Editorial Highlights Gaps in Diagnosis, Treatment, and Surveillance Despite Decades of Intervention
New Delhi:
India must adopt a comprehensive and multi-sectoral approach to eliminate hepatitis B, focusing on robust epidemiological data, universal diagnostic access, stronger surveillance, and private sector engagement, according to leading gastroenterology experts from the All India Institute of Medical Sciences (AIIMS), New Delhi.
In an editorial titled “Hepatitis B Virus Prevalence in India: A Wake-up Call for Action”, published in the Indian Journal of Gastroenterology (June 2024), the doctors emphasised that despite multiple national-level initiatives, the prevalence of hepatitis B virus (HBV) remains high, and progress toward elimination has been slow.
India Home to Nearly 30 Million HBV Cases
Citing the Global Hepatitis Report 2024, the experts stated that approximately 29.8 million people in India were living with HBV infection in 2022. The virus is currently the third leading cause of liver cirrhosis, following alcohol-related liver disease and metabolic dysfunction-associated steatotic liver disease.
HBV was also responsible for an estimated 98,305 deaths in India in 2022. Chronic HBV infection significantly increases the risk of hepatocellular carcinoma (HCC), with nearly 25% of those infected likely to develop it during their lifetime.
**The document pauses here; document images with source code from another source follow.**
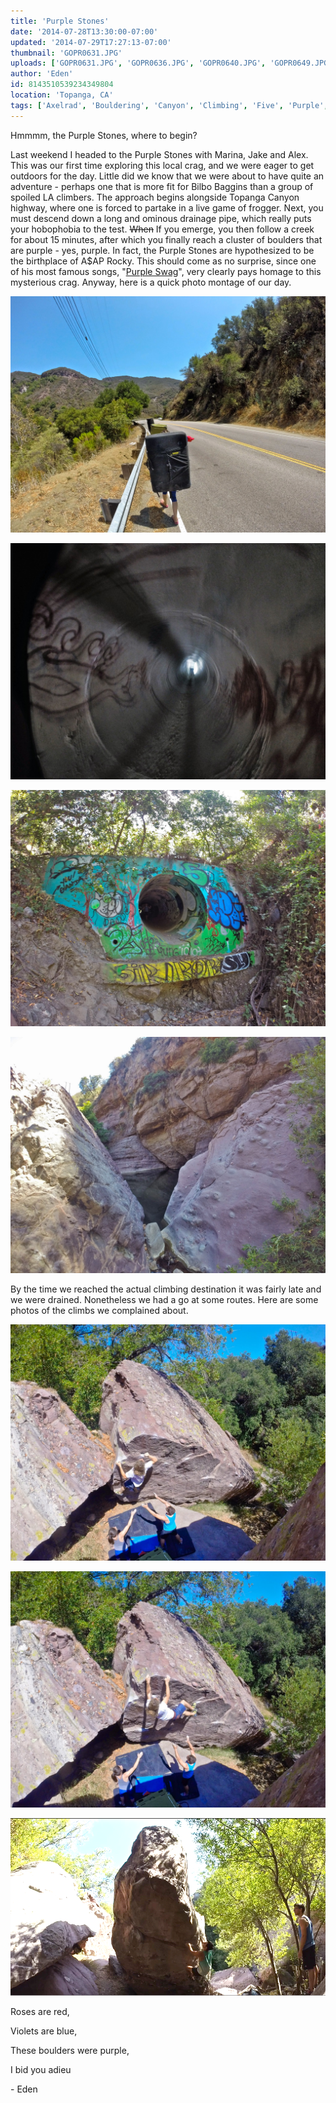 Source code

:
 ```yaml
---
title: 'Purple Stones'
date: '2014-07-28T13:30:00-07:00'
updated: '2014-07-29T17:27:13-07:00'
thumbnail: 'GOPR0631.JPG'
uploads: ['GOPR0631.JPG', 'GOPR0636.JPG', 'GOPR0640.JPG', 'GOPR0649.JPG', 'GOPR0661.JPG', 'GOPR0662.JPG', '55%20PM.jpg']
author: 'Eden'
id: 8143510539234349804
location: 'Topanga, CA'
tags: ['Axelrad', 'Bouldering', 'Canyon', 'Climbing', 'Five', 'Purple', 'Stones', 'Ten', 'Topanga']
---
```


Hmmmm, the Purple Stones, where to begin?

Last weekend I headed to the Purple Stones with Marina, Jake and Alex. This was our first time exploring this local crag, and we were eager to get outdoors for the day. Little did we know that we were about to have quite an adventure - perhaps one that is more fit for Bilbo Baggins than a group of spoiled LA climbers. The approach begins alongside Topanga Canyon highway, where one is forced to partake in a live game of frogger. Next, you must descend down a long and ominous drainage pipe, which really puts your hobophobia to the test. ~~When~~ If you emerge, you then follow a creek for about 15 minutes, after which you finally reach a cluster of boulders that are purple - yes, purple. In fact, the Purple Stones are hypothesized to be the birthplace of A$AP Rocky. This should come as no surprise, since one of his most famous songs, "[Purple Swag](https://www.youtube.com/watch?v=KuZ2QZKYj7c)", very clearly pays homage to this mysterious crag. Anyway, here is a quick photo montage of our day.

![Frogger](uploads/GOPR0631.JPG)

![Tunnel descent](uploads/GOPR0636.JPG)

![Emerging from the tunnel](uploads/GOPR0640.JPG)

!["I said, everything is purple (swag)" - A$AP Rocky, Purple Stones local](uploads/GOPR0649.JPG)

By the time we reached the actual climbing destination it was fairly late and we were drained. Nonetheless we had a go at some routes. Here are some photos of the climbs we complained about.

![](uploads/GOPR0661.JPG)

![Alex working out the sequence on some piece of rock](uploads/GOPR0662.JPG)

![Group sesh on Purple Prow, V8?](uploads/Screen%20shot%202014-07-28%20at%2012.07.55%20PM.jpg)

Roses are red,

Violets are blue,

These boulders were purple,

I bid you adieu

\- Eden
Moreover, HBV reactivation remains a leading cause of acute-on-chronic liver failure (ACLF), affecting 7.7% of such patients in South-East Asia.
Experts Recommend Leveraging Telemedicine, AI, and Decentralised Models
The authors — Dr Shekhar Swaroop, Dr Shalimar (AIIMS), and Dr Subrat Kumar Acharya, former HoD and current Pro-Chancellor at KIIT University — proposed leveraging telemedicine platforms, AI-driven patient management, and generic antiviral access to strengthen HBV care.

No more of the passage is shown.